This is a new product that I heard of is something like pex water line

The introduction of Duratec® Airline composite pipe and fittings marks a North American first in the industrial compressed air and inert gas market. IPEX is the first company to manufacture and sell such a composite piping system meeting all of the necessary ASME Codes and OSHA safety standards.

Duratec fittings also carry a national pressure vessel CRN# 0A02020.2C. Duratec may be used for a wide range of applications including compressed air supply, hand tool operation, valve actuation, bulk inert gas delivery systems and CO2 delivery for carbonated beverages.

Duratec’s unique composite structure incorporates a rigid yet flexible aluminum core, permanently bonded to layers of durable high density polyethylene (HDPE) plastic. HDPE on the inner and outer layers provides the best corrosion resistance against aggressive manufacturing environments while eliminating the inner scaling and corrosion associated with traditional metal compressed air pipes. Duratec fittings are supplied in tough nickel plated brass or stainless steel and utilize unique double o-ring seals to ensure long term joint integrity. These mechanical connections require no special tools or training and can be installed in less than 1 minute.

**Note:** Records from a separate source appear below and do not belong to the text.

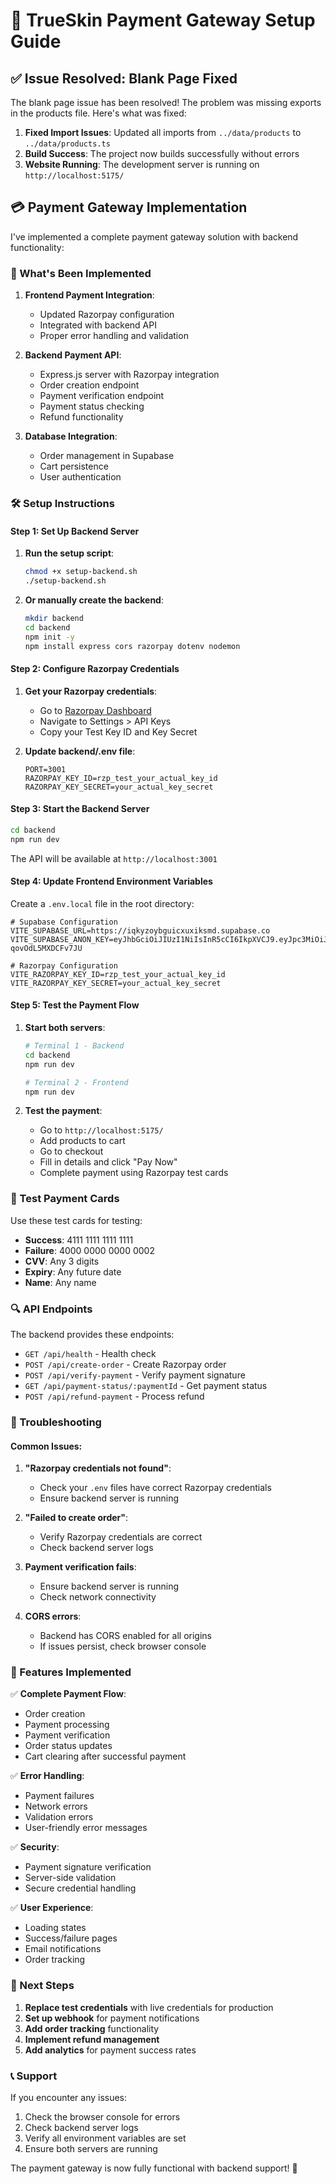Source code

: # 🚀 TrueSkin Payment Gateway Setup Guide

## ✅ Issue Resolved: Blank Page Fixed

The blank page issue has been resolved! The problem was missing exports in the products file. Here's what was fixed:

1. **Fixed Import Issues**: Updated all imports from `../data/products` to `../data/products.ts`
2. **Build Success**: The project now builds successfully without errors
3. **Website Running**: The development server is running on `http://localhost:5175/`

## 💳 Payment Gateway Implementation

I've implemented a complete payment gateway solution with backend functionality:

### 🔧 What's Been Implemented

1. **Frontend Payment Integration**:
   - Updated Razorpay configuration
   - Integrated with backend API
   - Proper error handling and validation

2. **Backend Payment API**:
   - Express.js server with Razorpay integration
   - Order creation endpoint
   - Payment verification endpoint
   - Payment status checking
   - Refund functionality

3. **Database Integration**:
   - Order management in Supabase
   - Cart persistence
   - User authentication

### 🛠️ Setup Instructions

#### Step 1: Set Up Backend Server

1. **Run the setup script**:
   ```bash
   chmod +x setup-backend.sh
   ./setup-backend.sh
   ```

2. **Or manually create the backend**:
   ```bash
   mkdir backend
   cd backend
   npm init -y
   npm install express cors razorpay dotenv nodemon
   ```

#### Step 2: Configure Razorpay Credentials

1. **Get your Razorpay credentials**:
   - Go to [Razorpay Dashboard](https://dashboard.razorpay.com/)
   - Navigate to Settings > API Keys
   - Copy your Test Key ID and Key Secret

2. **Update backend/.env file**:
   ```env
   PORT=3001
   RAZORPAY_KEY_ID=rzp_test_your_actual_key_id
   RAZORPAY_KEY_SECRET=your_actual_key_secret
   ```

#### Step 3: Start the Backend Server

```bash
cd backend
npm run dev
```

The API will be available at `http://localhost:3001`

#### Step 4: Update Frontend Environment Variables

Create a `.env.local` file in the root directory:

```env
# Supabase Configuration
VITE_SUPABASE_URL=https://iqkyzoybguicxuxiksmd.supabase.co
VITE_SUPABASE_ANON_KEY=eyJhbGciOiJIUzI1NiIsInR5cCI6IkpXVCJ9.eyJpc3MiOiJzdXBhYmFzZSIsInJlZiI6Imlxa3l6b3liZ3VpY3h1eGlrc21kIiwicm9sZSI6ImFub24iLCJpYXQiOjE3NTgyMjI1MzYsImV4cCI6MjA3Mzc5ODUzNn0.vVVVoV5yvVvbDGAcw8Yqn5UeDg-qovOdL5MXDCFv7JU

# Razorpay Configuration
VITE_RAZORPAY_KEY_ID=rzp_test_your_actual_key_id
VITE_RAZORPAY_KEY_SECRET=your_actual_key_secret
```

#### Step 5: Test the Payment Flow

1. **Start both servers**:
   ```bash
   # Terminal 1 - Backend
   cd backend
   npm run dev

   # Terminal 2 - Frontend
   npm run dev
   ```

2. **Test the payment**:
   - Go to `http://localhost:5175/`
   - Add products to cart
   - Go to checkout
   - Fill in details and click "Pay Now"
   - Complete payment using Razorpay test cards

### 🧪 Test Payment Cards

Use these test cards for testing:

- **Success**: 4111 1111 1111 1111
- **Failure**: 4000 0000 0000 0002
- **CVV**: Any 3 digits
- **Expiry**: Any future date
- **Name**: Any name

### 🔍 API Endpoints

The backend provides these endpoints:

- `GET /api/health` - Health check
- `POST /api/create-order` - Create Razorpay order
- `POST /api/verify-payment` - Verify payment signature
- `GET /api/payment-status/:paymentId` - Get payment status
- `POST /api/refund-payment` - Process refund

### 🚨 Troubleshooting

#### Common Issues:

1. **"Razorpay credentials not found"**:
   - Check your `.env` files have correct Razorpay credentials
   - Ensure backend server is running

2. **"Failed to create order"**:
   - Verify Razorpay credentials are correct
   - Check backend server logs

3. **Payment verification fails**:
   - Ensure backend server is running
   - Check network connectivity

4. **CORS errors**:
   - Backend has CORS enabled for all origins
   - If issues persist, check browser console

### 📱 Features Implemented

✅ **Complete Payment Flow**:
- Order creation
- Payment processing
- Payment verification
- Order status updates
- Cart clearing after successful payment

✅ **Error Handling**:
- Payment failures
- Network errors
- Validation errors
- User-friendly error messages

✅ **Security**:
- Payment signature verification
- Server-side validation
- Secure credential handling

✅ **User Experience**:
- Loading states
- Success/failure pages
- Email notifications
- Order tracking

### 🎯 Next Steps

1. **Replace test credentials** with live credentials for production
2. **Set up webhook** for payment notifications
3. **Add order tracking** functionality
4. **Implement refund management**
5. **Add analytics** for payment success rates

### 📞 Support

If you encounter any issues:

1. Check the browser console for errors
2. Check backend server logs
3. Verify all environment variables are set
4. Ensure both servers are running

The payment gateway is now fully functional with backend support! 🎉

http://www.e-compressor.com/Duratec-Aluminium-Compressed-air-piping-systems-p/446012k.htm


----------



## IC31 (Nov 16, 2012)

Semipro said:


> This is a new product that I heard of is something like pex water line
> 
> The introduction of Duratec® Airline composite pipe and fittings marks a North American first in the industrial compressed air and inert gas market. IPEX is the first company to manufacture and sell such a composite piping system meeting all of the necessary ASME Codes and OSHA safety standards.
> 
> ...



Did you by chance check the prices for a full system, not their 'package' with 1/2" being 1.65/foot and a single 90* elbow at ~16 bucks each? Wa-a-a-a-a-y out of my budget vs copper!! It is pretty though:fie:

Duratec Compressed Air Piping System Composite Aluminum


----------



## Semipro (Mar 22, 2013)

I did not know we were talking price,thought we were talking products
I have no idea what you or anybody else can afford , just throw the ideas out for your knowledge do with it as you see fit


----------



## IC31 (Nov 16, 2012)

Semipro said:


> I did not know we were talking price,thought we were talking products
> I have no idea what you or anybody else can afford , just throw the ideas out for your knowledge do with it as you see fit


Why not discuss pricing? Many if not most of us here are hobbyists and/or are retired and having fun therefore costs are important as most have to live within their budget means. Costs of a product is for sure important in the equation for me - even if I lust after something doesn't mean I can or will get it - even if I just 'bookmark' it in my mind as something interesting.


----------



## DaninVan (Jan 1, 2012)

Angie; one of our members posted a quick comment, in passing, a couple of weeks ago. It was a brilliant suggestion and one which had never occurred to me, in spite of it being very obvious.
His suggestion was to put a tee at the machine end of the line, with one leg running at your selected maximum pressure (100psi ?) and the other leg having an additional pressure regulator to drop the line pressure to a _lower_ pressure to run the tools which are designed to operate that way...eg. 23 ga brad nailers or paint spray equipment. Maybe 60psi?
That way you simply need to hook up your tool and you're good to go (two separate airline, in case that was confusing.) Air hose is pretty inexpensive.


----------



## DaninVan (Jan 1, 2012)

Oh, and by the way, there are synthetic alternatives to metal line, specifically for compressed air:
(I realize you're in the UK, Angie, but I'd be surprised if you didn't have nylon line over there(?)...)
New Line Air On Demand Compressor Plumbing Kit [AOD-KIT1] - $179.99 : KMS Tools & Equipment from Vancouver BC, Largest selection of tools in Canada


----------



## kp91 (Sep 10, 2004)

You can go crazy with the costs for air fittings. I juse simple brass quick connects at home, the kind you can get for $4 anywhere. The 'safety' quick disconnects we use at work are about $80 for a female and $20 for a male. It cost several thousands when we switched from the old school fittings to the new 'safe' self venting ones. Unfortunately, expensive doesn't always mean better.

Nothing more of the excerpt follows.